=== Section Start ===

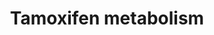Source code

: ---
annotations:
- type: Pathway Ontology
  value: xenobiotic metabolic pathway
- type: Pathway Ontology
  value: breast cancer pathway
- type: Disease Ontology
  value: estrogen-receptor positive breast cancer
authors:
- Pieter Giesbertz
- MaintBot
- Khanspers
- Egonw
- Ddigles
- Zari
- DeSl
description: 'Tamoxifen (TMX), sold under the brand name Nolvadex among others, is
  a medication that is used to prevent breast cancer in women and treat breast cancer
  in women and men.[1] It is also being studied for other types of cancer[1]. Tamoxifen
  is currently used for the treatment of both early and advanced estrogen receptor
  (ER)-positive (ER+) breast cancer in pre- and post-menopausal women[2]. Additionally,
  it is the most common hormone treatment for male breast cancer.  [1]: https://www.cancer.gov/about-cancer/treatment/drugs/tamoxifencitrate
  [2]: Jordan, V. Craig. "A current view of tamoxifen for the treatment and prevention
  of breast cancer." British journal of pharmacology 110.2 (1993): 507-517.'
last-edited: 2021-01-18
organisms:
- Homo sapiens
redirect_from:
- /index.php/Pathway:WP691
- /instance/WP691
schema-jsonld:
- '@context': https://schema.org/
  '@id': https://wikipathways.github.io/pathways/WP691.html
  '@type': Dataset
  creator:
    '@type': Organization
    name: WikiPathways
  description: 'Tamoxifen (TMX), sold under the brand name Nolvadex among others,
    is a medication that is used to prevent breast cancer in women and treat breast
    cancer in women and men.[1] It is also being studied for other types of cancer[1].
    Tamoxifen is currently used for the treatment of both early and advanced estrogen
    receptor (ER)-positive (ER+) breast cancer in pre- and post-menopausal women[2].
    Additionally, it is the most common hormone treatment for male breast cancer.  [1]:
    https://www.cancer.gov/about-cancer/treatment/drugs/tamoxifencitrate [2]: Jordan,
    V. Craig. "A current view of tamoxifen for the treatment and prevention of breast
    cancer." British journal of pharmacology 110.2 (1993): 507-517.'
  keywords:
  - N,N-didesmethyltamoxifen
  - CYP1B1
  - SULT2A1
  - CYP1A2
  - FMO3
  - UGT2B15
  - cis-4-hydroxytamoxifen
  - SULT1E1
  - trans-N-desmethyltamoxifen-O-glucuronide
  - PAP
  - alpha-hydroxy-N-desmethyltamoxifen
  - cis-4-hydroxy-N-desmethyltamoxifen
  - trans-tamoxifen-4-O-glucuronide
  - cis-tamoxifen-4-O-glucuronide
  - cis-4-hydroxytamoxifen-N-glucuronide
  - 4-hydroxy-N-desmethyltamoxifen
  - CYP2D6
  - Metabolite
  - trans-4-Sulfoxytamoxifen
  - CYP2A6
  - FMO1
  - trans-tamoxifen
  - SULT1A1
  - deamino-hydroxytamoxifen
  - trans-4-hydroxytamoxifen
  - Tamoxifen-N-oxide
  - N-desmethyltamoxifen
  - alpha-hydroxytamoxifen
  - CYP1A1
  - CYP2C8
  - UGT1A8
  - UGT1A10
  - CYP2C9
  - UGT1A4
  - PAPS
  - SSRI
  - cis-N-desmethyltamoxifen-O-glucuronide
  - CYP3A5
  - trans-4-hydroxytamoxifen-N-glucuronide
  - CYP2C19
  - CYP2E1
  - UGT2B7
  - tamoxifen-N-glucuronide
  - CYP3A4
  license: CC0
  name: Tamoxifen metabolism
seo: CreativeWork
title: Tamoxifen metabolism
wpid: WP691
---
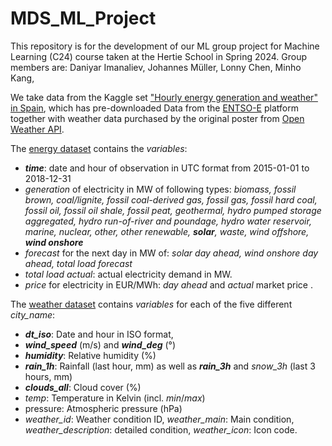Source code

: # MDS_ML_Project

This repository is for the development of our ML group project for Machine Learning (C24) course taken at the Hertie School in Spring 2024. Group members are: Daniyar Imanaliev, Johannes Müller, Lonny Chen, Minho Kang,

We take data from the Kaggle set ["Hourly energy generation and weather" in Spain](https://www.kaggle.com/datasets/nicholasjhana/energy-consumption-generation-prices-and-weather), which has pre-downloaded Data from the [ENTSO-E](https://uat-transparency.entsoe.eu/dashboard/show) platform together with weather data purchased by the original poster from [Open Weather API](#0).

The [energy dataset](https://github.com/MDS-Mountain-Club/MDS_ML_Project/blob/main/Data/energy_dataset.csv) contains the *variables*:

-   ***time***: date and hour of observation in UTC format from 2015-01-01 to 2018-12-31
-   *generation* of electricity in MW of following types: *biomass, fossil brown, coal/lignite, fossil coal-derived gas, fossil gas, fossil hard coal, fossil oil, fossil oil shale, fossil peat, geothermal, hydro pumped storage aggregated, hydro run-of-river and poundage, hydro water reservoir, marine, nuclear, other, other renewable, **solar**, waste, wind offshore, **wind onshore***
-   *forecast* for the next day in MW of: *solar day ahead, wind onshore day ahead, total load forecast*
-   *total load actual*: actual electricity demand in MW.
-   *price* for electricity in EUR/MWh: *day ahead* and *actual* market price .

The [weather dataset](https://github.com/MDS-Mountain-Club/MDS_ML_Project/blob/main/Data/weather_features.csv) contains *variables* for each of the five different *city_name*:

-   ***dt_iso***: Date and hour in ISO format,
-   ***wind_speed*** (m/s) and ***wind_deg*** (°)
-   ***humidity***: Relative humidity (%)
-   ***rain_1h***: Rainfall (last hour, mm) as well as ***rain_3h*** and *snow_3h* (last 3 hours, mm)
-   ***clouds_all***: Cloud cover (%)
-   *temp*: Temperature in Kelvin (incl. *min*/*max*)
-   pressure: Atmospheric pressure (hPa)
-   *weather_id*: Weather condition ID, *weather_main*: Main condition, *weather_description*: detailed condition, *weather_icon*: Icon code.
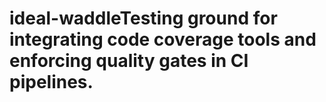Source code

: # ideal-waddleTesting ground for integrating code coverage tools and enforcing quality gates in CI pipelines.
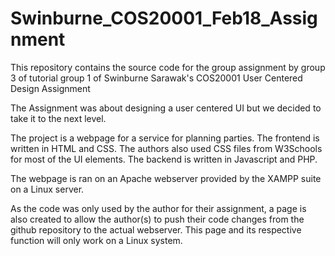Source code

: # Swinburne_COS20001_Feb18_Assignment
This repository contains the source code for the group assignment by group 3 of tutorial group 1 of Swinburne Sarawak's COS20001 User Centered Design Assignment

The Assignment was about designing a user centered UI but we decided to take it to the next level.

The project is a webpage for a service for planning parties.
The frontend is written in HTML and CSS. The authors also used CSS files from W3Schools for most of the UI elements.
The backend is written in Javascript and PHP.

The webpage is ran on an Apache webserver provided by the XAMPP suite on a Linux server. 

As the code was only used by the author for their assignment, a page is also created to allow the author(s) to push their code changes from the github repository to the actual webserver. This page and its respective function will only work on a Linux system. 
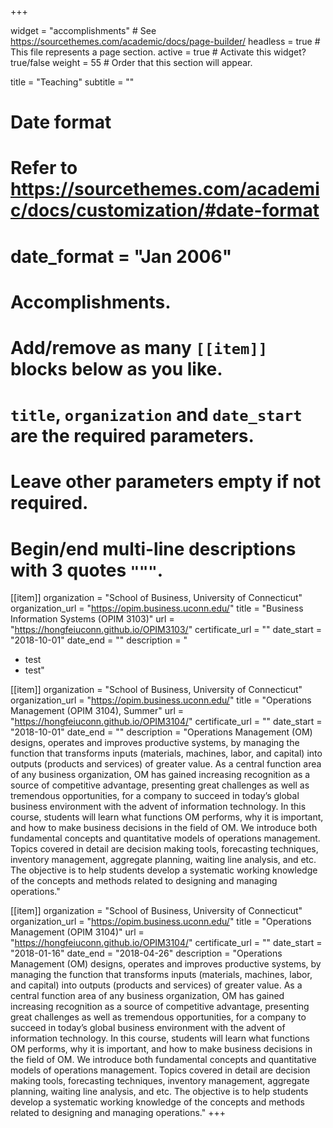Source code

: +++

widget = "accomplishments"  # See https://sourcethemes.com/academic/docs/page-builder/
headless = true  # This file represents a page section.
active = true  # Activate this widget? true/false
weight = 55  # Order that this section will appear.

title = "Teaching"
subtitle = ""

# Date format
#   Refer to https://sourcethemes.com/academic/docs/customization/#date-format
# date_format = "Jan 2006"

# Accomplishments.
#   Add/remove as many `[[item]]` blocks below as you like.
#   `title`, `organization` and `date_start` are the required parameters.
#   Leave other parameters empty if not required.
#   Begin/end multi-line descriptions with 3 quotes `"""`.

[[item]]
  organization = "School of Business, University of Connecticut"
  organization_url = "https://opim.business.uconn.edu/"
  title = "Business Information Systems (OPIM 3103)"
  url = "https://hongfeiuconn.github.io/OPIM3103/"
  certificate_url = ""
  date_start = "2018-10-01"
  date_end = ""
  description = "
  - test
  - test"
  
[[item]]
  organization = "School of Business, University of Connecticut"
  organization_url = "https://opim.business.uconn.edu/"
  title = "Operations Management (OPIM 3104), Summer"
  url = "https://hongfeiuconn.github.io/OPIM3104/"
  certificate_url = ""
  date_start = "2018-10-01"
  date_end = ""
  description = "Operations Management (OM) designs, operates and improves productive systems, by managing the function that transforms inputs (materials, machines, labor, and capital) into outputs (products and services) of greater value. As a central function area of any business organization, OM has gained increasing recognition as a source of competitive advantage, presenting great challenges as well as tremendous opportunities, for a company to succeed in today’s global business environment with the advent of information technology. In this course, students will learn what functions OM performs, why it is important, and how to make business decisions in the field of OM. We introduce both fundamental concepts and quantitative models of operations management. Topics covered in detail are decision making tools, forecasting techniques, inventory management, aggregate planning, waiting line analysis, and etc. The objective is to help students develop a systematic working knowledge of the concepts and methods related to designing and managing operations."

[[item]]
  organization = "School of Business, University of Connecticut"
  organization_url = "https://opim.business.uconn.edu/"
  title = "Operations Management (OPIM 3104)"
  url = "https://hongfeiuconn.github.io/OPIM3104/"
  certificate_url = ""
  date_start = "2018-01-16"
  date_end = "2018-04-26"
  description = "Operations Management (OM) designs, operates and improves productive systems, by managing the function that transforms inputs (materials, machines, labor, and capital) into outputs (products and services) of greater value. As a central function area of any business organization, OM has gained increasing recognition as a source of competitive advantage, presenting great challenges as well as tremendous opportunities, for a company to succeed in today’s global business environment with the advent of information technology. In this course, students will learn what functions OM performs, why it is important, and how to make business decisions in the field of OM. We introduce both fundamental concepts and quantitative models of operations management. Topics covered in detail are decision making tools, forecasting techniques, inventory management, aggregate planning, waiting line analysis, and etc. The objective is to help students develop a systematic working knowledge of the concepts and methods related to designing and managing operations."
+++

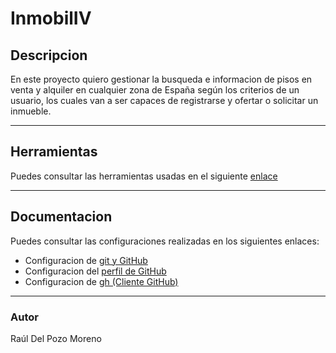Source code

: # InmobilIV

## Descripcion

En este proyecto quiero gestionar la busqueda e informacion de pisos en venta y alquiler en cualquier zona de España según los criterios de un usuario, los cuales van a ser capaces de registrarse y ofertar o solicitar un inmueble.

---
## Herramientas

Puedes consultar las herramientas usadas en el siguiente [enlace](docs/tools.md)

---
## Documentacion

Puedes consultar las configuraciones realizadas en los siguientes enlaces:
- Configuracion de [git y GitHub](docs/config.md#claves)
- Configuracion del [perfil de GitHub](./docs/config.md#perfil)
- Configuracion de [gh (Cliente GitHub)](docs/config.md#gh)
 
---
### Autor

Raúl Del Pozo Moreno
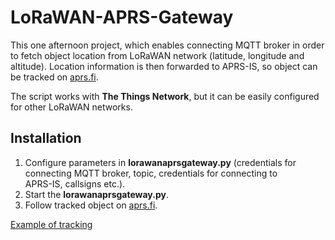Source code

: # LoRaWAN-APRS-Gateway

This one afternoon project, which enables connecting MQTT broker in order to fetch object location from LoRaWAN network (latitude, longitude and altitude). Location information is then forwarded to APRS-IS, so object can be tracked on [aprs.fi](https://aprs.fi/).

The script works with **The Things Network**, but it can be easily configured for other LoRaWAN networks.

## Installation
1. Configure parameters in **lorawanaprsgateway.py** (credentials for connecting MQTT broker, topic, credentials for connecting to   
APRS-IS, callsigns etc.).
2. Start the **lorawanaprsgateway.py**.
3. Follow tracked object on [aprs.fi](https://aprs.fi/).


[Example of tracking](images/screenshot.png)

=== Section End ===

WORK TASK: Exactly as written, reproduce the lines from the beginning of the material through the line with "cancer in women and men.[1]", and skip any picture.

OUTPUT OF THE TASK:
Source code

: ---
annotations:
- type: Pathway Ontology
  value: xenobiotic metabolic pathway
- type: Pathway Ontology
  value: breast cancer pathway
- type: Disease Ontology
  value: estrogen-receptor positive breast cancer
authors:
- Pieter Giesbertz
- MaintBot
- Khanspers
- Egonw
- Ddigles
- Zari
- DeSl
description: 'Tamoxifen (TMX), sold under the brand name Nolvadex among others, is
  a medication that is used to prevent breast cancer in women and treat breast cancer
  in women and men.[1] It is also being studied for other types of cancer[1]. Tamoxifen
  is currently used for the treatment of both early and advanced estrogen receptor
  (ER)-positive (ER+) breast cancer in pre- and post-menopausal women[2]. Additionally,
  it is the most common hormone treatment for male breast cancer.  [1]: https://www.cancer.gov/about-cancer/treatment/drugs/tamoxifencitrate
  [2]: Jordan, V. Craig. "A current view of tamoxifen for the treatment and prevention
  of breast cancer." British journal of pharmacology 110.2 (1993): 507-517.'
last-edited: 2021-01-18
organisms:
- Homo sapiens
redirect_from:
- /index.php/Pathway:WP691
- /instance/WP691
schema-jsonld:
- '@context': https://schema.org/
  '@id': https://wikipathways.github.io/pathways/WP691.html
  '@type': Dataset
  creator:
    '@type': Organization
    name: WikiPathways
  description: 'Tamoxifen (TMX), sold under the brand name Nolvadex among others,
    is a medication that is used to prevent breast cancer in women and treat breast
    cancer in women and men.[1] It is also being studied for other types of cancer[1].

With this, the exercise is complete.